Last month, the Central Bank of Libya began the process of withdrawing their old banknote series that depicted the image of former Libyan leader, Muammar Gaddafi.
Saddeq Omar Elkaber, governor of the central bank, said a new series was being printed to replace the old notes. This replacement process started with the 50 dinar note, which is the highest value banknote, in January.
“The bank is asking the Libyan banks to accept or facilitate the handover by accepting the fifty dinar banknotes,” he said.
Citizens have until March 15 to swap the old banknotes for the new ones.
But the goal of issuing a new banknote series in Libya isn’t just to eliminate cash depicting the ex-head of state, according to Elkaber. It is also a way for the bank to help reinstate confidence in the Libyan banking system, which has suffered greatly due to civil war in the country.

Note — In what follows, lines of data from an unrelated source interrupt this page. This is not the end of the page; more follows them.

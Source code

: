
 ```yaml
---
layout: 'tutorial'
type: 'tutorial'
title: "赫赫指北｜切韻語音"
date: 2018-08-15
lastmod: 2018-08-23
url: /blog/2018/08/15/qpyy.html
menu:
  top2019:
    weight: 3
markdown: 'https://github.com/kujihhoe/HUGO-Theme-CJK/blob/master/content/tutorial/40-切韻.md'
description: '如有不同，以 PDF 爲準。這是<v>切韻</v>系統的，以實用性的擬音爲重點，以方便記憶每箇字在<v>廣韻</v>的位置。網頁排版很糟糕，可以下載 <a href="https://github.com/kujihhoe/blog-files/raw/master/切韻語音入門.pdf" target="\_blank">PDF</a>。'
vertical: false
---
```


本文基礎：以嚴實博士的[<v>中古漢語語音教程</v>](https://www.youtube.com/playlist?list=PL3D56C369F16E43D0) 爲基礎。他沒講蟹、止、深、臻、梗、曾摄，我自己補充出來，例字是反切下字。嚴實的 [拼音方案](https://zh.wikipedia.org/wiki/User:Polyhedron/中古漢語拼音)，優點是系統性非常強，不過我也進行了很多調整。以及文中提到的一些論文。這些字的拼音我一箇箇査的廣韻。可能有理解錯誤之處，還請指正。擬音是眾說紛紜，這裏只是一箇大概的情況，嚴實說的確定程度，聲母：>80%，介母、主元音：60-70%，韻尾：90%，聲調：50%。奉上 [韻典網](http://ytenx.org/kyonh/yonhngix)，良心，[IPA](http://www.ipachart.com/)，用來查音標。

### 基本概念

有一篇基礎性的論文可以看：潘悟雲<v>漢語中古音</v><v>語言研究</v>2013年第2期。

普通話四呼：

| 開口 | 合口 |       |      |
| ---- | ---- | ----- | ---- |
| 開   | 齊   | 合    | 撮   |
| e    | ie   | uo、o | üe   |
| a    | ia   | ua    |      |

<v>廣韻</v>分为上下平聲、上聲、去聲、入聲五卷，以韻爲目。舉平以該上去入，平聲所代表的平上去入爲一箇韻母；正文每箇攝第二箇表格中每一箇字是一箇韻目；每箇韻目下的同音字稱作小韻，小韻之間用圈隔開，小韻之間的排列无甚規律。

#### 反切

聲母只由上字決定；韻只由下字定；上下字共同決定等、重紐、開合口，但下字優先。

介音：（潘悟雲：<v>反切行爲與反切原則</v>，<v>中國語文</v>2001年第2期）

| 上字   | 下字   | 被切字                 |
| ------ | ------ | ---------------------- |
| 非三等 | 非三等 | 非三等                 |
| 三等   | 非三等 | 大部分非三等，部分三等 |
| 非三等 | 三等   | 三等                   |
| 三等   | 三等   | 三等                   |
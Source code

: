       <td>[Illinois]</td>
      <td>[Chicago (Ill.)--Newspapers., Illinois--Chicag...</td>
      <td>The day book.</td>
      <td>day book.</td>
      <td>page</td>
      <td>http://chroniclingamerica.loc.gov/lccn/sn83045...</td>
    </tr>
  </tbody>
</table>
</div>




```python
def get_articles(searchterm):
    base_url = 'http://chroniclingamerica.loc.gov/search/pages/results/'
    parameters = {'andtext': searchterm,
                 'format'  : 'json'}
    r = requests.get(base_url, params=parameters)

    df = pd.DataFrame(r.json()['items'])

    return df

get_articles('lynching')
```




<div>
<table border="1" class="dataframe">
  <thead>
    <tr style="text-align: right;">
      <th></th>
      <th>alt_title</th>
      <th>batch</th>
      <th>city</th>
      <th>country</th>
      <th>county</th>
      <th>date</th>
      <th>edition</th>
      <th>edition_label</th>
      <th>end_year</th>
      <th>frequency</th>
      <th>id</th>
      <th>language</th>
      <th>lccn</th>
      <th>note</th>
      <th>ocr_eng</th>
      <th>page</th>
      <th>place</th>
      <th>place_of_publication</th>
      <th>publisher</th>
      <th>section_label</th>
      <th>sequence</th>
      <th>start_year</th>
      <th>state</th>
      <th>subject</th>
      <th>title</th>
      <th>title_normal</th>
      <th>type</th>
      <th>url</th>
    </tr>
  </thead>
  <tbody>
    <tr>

During the conflict, Gaddafi’s regime depleted the banking system and seized 3-4 billion dinars from the central bank. As a result, Elkaber said, many citizens chose not to keep their money in banks.
“One of the biggest implications in the economy is the increase of the percentage of money in the market outside the banks which is in excess of 15 billion dinars ($12 billion) or 96 per cent of available money,” he told Reuters last month.
Ali Mohammed Salem, the central bank’s deputy governor, said that 300 million dinars have been doles out to banks across the country already, and that the end goal was to inject about 6 billion into these institutions.